Her relatives are not planning to leave because “they have nowhere to go. Why should we have to leave our own country? We have to defend it,” she insists.

Standing beside Natalia, when asked, Irina says they are very worried about what is going to happen.

“I feel terrible because I can’t do anything from here. It feels like my hands are tied,” she says. She is particularly concerned because her brother is a soldier. “He can’t say anything. I have talked to my sister, she was the one who told me about the attack. What you see on TV in western countries is only one-third of what is happening in my country. Putin is an agressor and a fascist,” she says.

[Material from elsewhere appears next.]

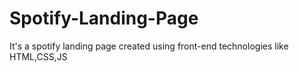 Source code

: # Spotify-Landing-Page
It's a spotify landing page created using front-end technologies like HTML,CSS,JS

Wearing the Ukrainian flag around her neck, Mariana, a member of the Costa del Sol Maydan Malaga Ukrainian Association, alternates between what appears in the media and the calls and messages she receives on her mobile phone.

“It has been a dreadful night, we cried so much, we are so worried. We have been in constant contact with our families there to find out what is going on, and it’s terrible. Those of us here who have relatives in Ukraine are having a really bad time,” she says.

SALVADOR SALAS

Tears

María can’t hide her tears as she tells us how worried she is about the start of the hostilities. “We have had eight years of conflict, but we never expected Russia to do this,” she says.

Nazari is 21 and is the son of the priest who has just held the church service to pray for peace. His grandfather and uncle are in Ukraine. He says he feels “incomprehension” at Russia’s warlike attitude and he is very worried “about our families, our country and our culture, which has always suffered persecution”.

When asked if he is afraid, his answer is categorical: “Anxious, yes, but not afraid. At times like this we have to be strong because we don’t want fear to take hold of us. It is a very uncomfortable and undesirable situation, it’s the worst thing you can think of, and we hope it won’t go any further” he says.

Irina sums up the general feeling among the Ukrainian community in Malaga: “We are not afraid. What we want is for the Russians to get out of my country, and for there to be peace and tranquility there”.